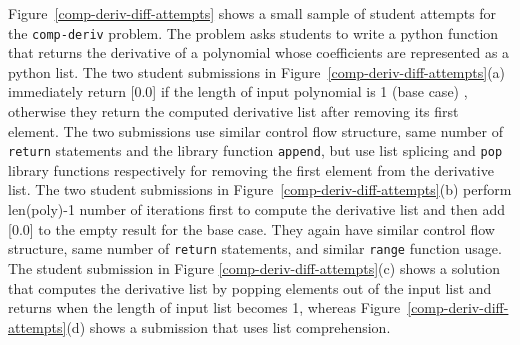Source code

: \documentclass[12pt]{article}
\newcommand\codevar[1]{\texttt{#1}}
\begin{document}
Figure~\ref{comp-deriv-diff-attempts} shows a small sample of student attempts for the \codevar{comp-deriv} problem. The problem asks students to write a python function that returns the derivative of a polynomial whose coefficients are represented as a python list. The two student submissions in Figure~\ref{comp-deriv-diff-attempts}(a) immediately return [0.0] if the length of input polynomial is 1 (base case) , otherwise they return the computed derivative list after removing its first element. The two submissions use similar control flow structure, same number of \codevar{return} statements and the library function \codevar{append}, but use list splicing and \codevar{pop} library functions respectively for removing the first element from the derivative list. The two student submissions in Figure~\ref{comp-deriv-diff-attempts}(b) perform len(poly)-1 number of iterations first to compute the derivative list and then add [0.0] to the empty result for the base case. They again have similar control flow structure, same number of \codevar{return} statements, and similar \codevar{range} function usage. The student submission in Figure \ref{comp-deriv-diff-attempts}(c) shows a solution that computes the derivative list by popping elements out of the input list and returns when the length of input list becomes 1, whereas Figure~\ref{comp-deriv-diff-attempts}(d) shows a submission that uses list comprehension.
\end{document}
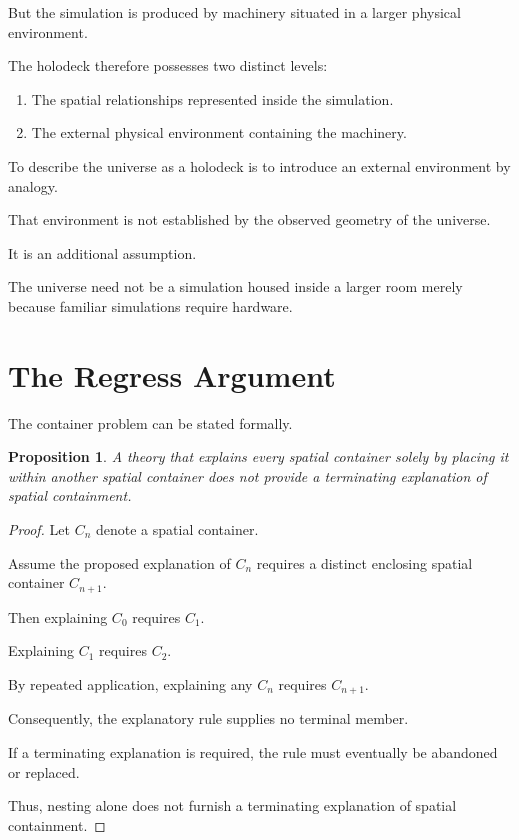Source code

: \documentclass[12pt,onecolumn]{article}
\newtheorem{proposition}{Proposition}
\begin{document}
But the simulation is produced by machinery
situated in a larger physical environment.

The holodeck therefore possesses two distinct
levels:

\begin{enumerate}
\item The spatial relationships represented
inside the simulation.
\item The external physical environment containing
the machinery.
\end{enumerate}

To describe the universe as a holodeck is to
introduce an external environment by analogy.

That environment is not established by the
observed geometry of the universe.

It is an additional assumption.

The universe need not be a simulation housed
inside a larger room merely because familiar
simulations require hardware.

\section{The Regress Argument}

The container problem can be stated formally.

\begin{proposition}
A theory that explains every spatial container
solely by placing it within another spatial
container does not provide a terminating
explanation of spatial containment.
\end{proposition}

\begin{proof}
Let $C_n$ denote a spatial container.

Assume the proposed explanation of $C_n$
requires a distinct enclosing spatial container
$C_{n+1}$.

Then explaining $C_0$ requires $C_1$.

Explaining $C_1$ requires $C_2$.

By repeated application, explaining any
$C_n$ requires $C_{n+1}$.

Consequently, the explanatory rule supplies
no terminal member.

If a terminating explanation is required,
the rule must eventually be abandoned or
replaced.

Thus, nesting alone does not furnish a
terminating explanation of spatial containment.
\end{proof}
\end{document}
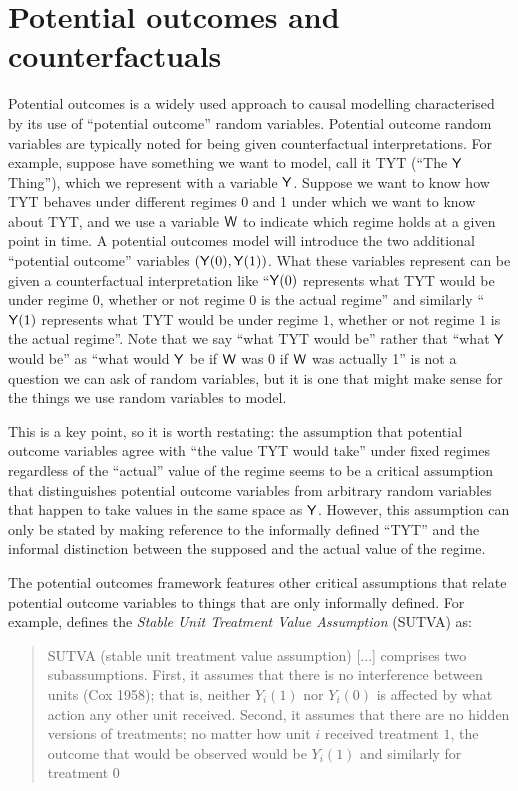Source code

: 

\section{Potential outcomes and counterfactuals}

Potential outcomes is a widely used approach to causal modelling characterised by its use of ``potential outcome'' random variables. Potential outcome random variables are typically noted for being given counterfactual interpretations. For example, suppose have something we want to model, call it TYT (``The $\mathsf{Y}$ Thing''), which we represent with a variable $\mathsf{Y}$. Suppose we want to know how TYT behaves under different regimes 0 and 1 under which we want to know about TYT, and we use a variable $\mathsf{W}$ to indicate which regime holds at a given point in time. A potential outcomes model will introduce the two additional ``potential outcome'' variables $(\mathsf{Y}(0), \mathsf{Y}(1))$. What these variables represent can be given a counterfactual interpretation like ``$\mathsf{Y}(0)$ represents what TYT would be under regime $0$, whether or not regime $0$ is the actual regime'' and similarly ``$\mathsf{Y}(1)$ represents what TYT would be under regime $1$, whether or not regime $1$ is the actual regime''. Note that we say ``what TYT would be'' rather that ``what $\mathsf{Y}$ would be'' as ``what would $\mathsf{Y}$ be if $\mathsf{W}$ was 0 if $\mathsf{W}$ was actually 1'' is not a question we can ask of random variables, but it is one that might make sense for the things we use random variables to model.

This is a key point, so it is worth restating: the assumption that potential outcome variables agree with ``the value TYT would take'' under fixed regimes regardless of the ``actual'' value of the regime seems to be a critical assumption that distinguishes potential outcome variables from arbitrary random variables that happen to take values in the same space as $\mathsf{Y}$. However, this assumption can only be stated by making reference to the informally defined ``TYT'' and the informal distinction between the supposed and the actual value of the regime.

The potential outcomes framework features other critical assumptions that relate potential outcome variables to things that are only informally defined. For example, \citet{rubin_causal_2005} defines the \emph{Stable Unit Treatment Value Assumption} (SUTVA) as:

\begin{quote}
SUTVA (stable unit treatment value assumption) [...] comprises two subassumptions. First, it assumes that there is no interference between units (Cox 1958); that is, neither $Y_i(1)$ nor $Y_i(0)$ is affected by what action any other unit received. Second, it assumes that there are no hidden versions of treatments; no matter how unit $i$ received treatment $1$, the outcome that would be observed would be $Y_i(1)$ and similarly for treatment $0$
\end{quote}

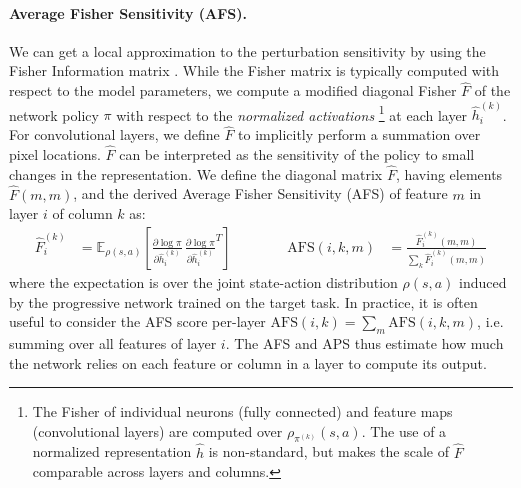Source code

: \paragraph{Average Fisher Sensitivity (AFS).}
We can get a local approximation to the perturbation sensitivity by using
the Fisher Information matrix
\cite{amari98natural}. While the Fisher matrix is typically computed with
respect to the model
parameters, we compute a modified diagonal Fisher $\hat{F}$ of the network policy $\pi$
with respect to the \textit{normalized activations}
\footnote{The Fisher of individual neurons (fully connected) and feature maps
(convolutional layers) are computed over $\rho_{\pi^{(k)}}(s,a)$. The use of a normalized
representation $\hat{h}$ is non-standard, but makes the scale of $\hat{F}$
comparable across layers and columns.}
at each layer $\hat{h}_i^{(k)}$. For convolutional layers, we define
$\hat{F}$ to implicitly perform a summation over pixel locations. $\hat{F}$ can
be interpreted as the sensitivity of the policy to small changes in the
representation. We define the diagonal matrix $\hat{F}$, having
elements $\hat{F}(m,m)$, and the derived Average Fisher
Sensitivity (AFS) of feature $m$ in layer $i$ of column $k$ as:
\begin{align*}
\hat{F}_i^{(k)} &=
     \mathbb{E}_{\rho(s, a)}
        \left[
          \frac {\partial \log \pi} {\partial \hat{h}_i^{(k)}} \,
          \frac {\partial \log \pi} {\partial \hat{h}_i^{(k)}}^T
        \right]
& \hspace{1cm} &
\text{AFS}(i,k,m) &=
    \frac{\hat{F}_i^{(k)}(m,m)}{\sum_k \hat{F}_i^{(k)}(m,m)}
\end{align*}
where the expectation is over the joint state-action distribution $\rho(s,a)$
induced by the progressive network
trained on the target task. In practice, it is often useful to consider the AFS
score per-layer $\text{AFS}(i,k) = \sum_m \text{AFS}(i,k,m)$, i.e. summing over
all features of layer $i$. The AFS and APS thus estimate how much
the network relies on each feature or column in a layer to compute its output.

● Problem statement:
From the first line to the last, repeat the records exactly. Leave out the pictures.

● Answer box:
Source code

: \documentclass[12pt]{article}
\newcommand\codevar[1]{\texttt{#1}}
\begin{document}
Figure~\ref{comp-deriv-diff-attempts} shows a small sample of student attempts for the \codevar{comp-deriv} problem. The problem asks students to write a python function that returns the derivative of a polynomial whose coefficients are represented as a python list. The two student submissions in Figure~\ref{comp-deriv-diff-attempts}(a) immediately return [0.0] if the length of input polynomial is 1 (base case) , otherwise they return the computed derivative list after removing its first element. The two submissions use similar control flow structure, same number of \codevar{return} statements and the library function \codevar{append}, but use list splicing and \codevar{pop} library functions respectively for removing the first element from the derivative list. The two student submissions in Figure~\ref{comp-deriv-diff-attempts}(b) perform len(poly)-1 number of iterations first to compute the derivative list and then add [0.0] to the empty result for the base case. They again have similar control flow structure, same number of \codevar{return} statements, and similar \codevar{range} function usage. The student submission in Figure \ref{comp-deriv-diff-attempts}(c) shows a solution that computes the derivative list by popping elements out of the input list and returns when the length of input list becomes 1, whereas Figure~\ref{comp-deriv-diff-attempts}(d) shows a submission that uses list comprehension.
\end{document}
Source code

: \documentclass[12pt,onecolumn]{article}
\newtheorem{proposition}{Proposition}
\begin{document}
But the simulation is produced by machinery
situated in a larger physical environment.

The holodeck therefore possesses two distinct
levels:

\begin{enumerate}
\item The spatial relationships represented
inside the simulation.
\item The external physical environment containing
the machinery.
\end{enumerate}

To describe the universe as a holodeck is to
introduce an external environment by analogy.

That environment is not established by the
observed geometry of the universe.

It is an additional assumption.

The universe need not be a simulation housed
inside a larger room merely because familiar
simulations require hardware.

\section{The Regress Argument}

The container problem can be stated formally.

\begin{proposition}
A theory that explains every spatial container
solely by placing it within another spatial
container does not provide a terminating
explanation of spatial containment.
\end{proposition}

\begin{proof}
Let $C_n$ denote a spatial container.

Assume the proposed explanation of $C_n$
requires a distinct enclosing spatial container
$C_{n+1}$.

Then explaining $C_0$ requires $C_1$.

Explaining $C_1$ requires $C_2$.

By repeated application, explaining any
$C_n$ requires $C_{n+1}$.

Consequently, the explanatory rule supplies
no terminal member.

If a terminating explanation is required,
the rule must eventually be abandoned or
replaced.

Thus, nesting alone does not furnish a
terminating explanation of spatial containment.
\end{proof}
\end{document}
Source code

: 

\section{Potential outcomes and counterfactuals}

Potential outcomes is a widely used approach to causal modelling characterised by its use of ``potential outcome'' random variables. Potential outcome random variables are typically noted for being given counterfactual interpretations. For example, suppose have something we want to model, call it TYT (``The $\mathsf{Y}$ Thing''), which we represent with a variable $\mathsf{Y}$. Suppose we want to know how TYT behaves under different regimes 0 and 1 under which we want to know about TYT, and we use a variable $\mathsf{W}$ to indicate which regime holds at a given point in time. A potential outcomes model will introduce the two additional ``potential outcome'' variables $(\mathsf{Y}(0), \mathsf{Y}(1))$. What these variables represent can be given a counterfactual interpretation like ``$\mathsf{Y}(0)$ represents what TYT would be under regime $0$, whether or not regime $0$ is the actual regime'' and similarly ``$\mathsf{Y}(1)$ represents what TYT would be under regime $1$, whether or not regime $1$ is the actual regime''. Note that we say ``what TYT would be'' rather that ``what $\mathsf{Y}$ would be'' as ``what would $\mathsf{Y}$ be if $\mathsf{W}$ was 0 if $\mathsf{W}$ was actually 1'' is not a question we can ask of random variables, but it is one that might make sense for the things we use random variables to model.

This is a key point, so it is worth restating: the assumption that potential outcome variables agree with ``the value TYT would take'' under fixed regimes regardless of the ``actual'' value of the regime seems to be a critical assumption that distinguishes potential outcome variables from arbitrary random variables that happen to take values in the same space as $\mathsf{Y}$. However, this assumption can only be stated by making reference to the informally defined ``TYT'' and the informal distinction between the supposed and the actual value of the regime.

The potential outcomes framework features other critical assumptions that relate potential outcome variables to things that are only informally defined. For example, \citet{rubin_causal_2005} defines the \emph{Stable Unit Treatment Value Assumption} (SUTVA) as:

\begin{quote}
SUTVA (stable unit treatment value assumption) [...] comprises two subassumptions. First, it assumes that there is no interference between units (Cox 1958); that is, neither $Y_i(1)$ nor $Y_i(0)$ is affected by what action any other unit received. Second, it assumes that there are no hidden versions of treatments; no matter how unit $i$ received treatment $1$, the outcome that would be observed would be $Y_i(1)$ and similarly for treatment $0$
\end{quote}

Source code

: \paragraph{Average Fisher Sensitivity (AFS).}
We can get a local approximation to the perturbation sensitivity by using
the Fisher Information matrix
\cite{amari98natural}. While the Fisher matrix is typically computed with
respect to the model
parameters, we compute a modified diagonal Fisher $\hat{F}$ of the network policy $\pi$
with respect to the \textit{normalized activations}
\footnote{The Fisher of individual neurons (fully connected) and feature maps
(convolutional layers) are computed over $\rho_{\pi^{(k)}}(s,a)$. The use of a normalized
representation $\hat{h}$ is non-standard, but makes the scale of $\hat{F}$
comparable across layers and columns.}
at each layer $\hat{h}_i^{(k)}$. For convolutional layers, we define
$\hat{F}$ to implicitly perform a summation over pixel locations. $\hat{F}$ can
be interpreted as the sensitivity of the policy to small changes in the
representation. We define the diagonal matrix $\hat{F}$, having
elements $\hat{F}(m,m)$, and the derived Average Fisher
Sensitivity (AFS) of feature $m$ in layer $i$ of column $k$ as:
\begin{align*}
\hat{F}_i^{(k)} &=
     \mathbb{E}_{\rho(s, a)}
        \left[
          \frac {\partial \log \pi} {\partial \hat{h}_i^{(k)}} \,
          \frac {\partial \log \pi} {\partial \hat{h}_i^{(k)}}^T
        \right]
& \hspace{1cm} &
\text{AFS}(i,k,m) &=
    \frac{\hat{F}_i^{(k)}(m,m)}{\sum_k \hat{F}_i^{(k)}(m,m)}
\end{align*}
where the expectation is over the joint state-action distribution $\rho(s,a)$
induced by the progressive network
trained on the target task. In practice, it is often useful to consider the AFS
score per-layer $\text{AFS}(i,k) = \sum_m \text{AFS}(i,k,m)$, i.e. summing over
all features of layer $i$. The AFS and APS thus estimate how much
the network relies on each feature or column in a layer to compute its output.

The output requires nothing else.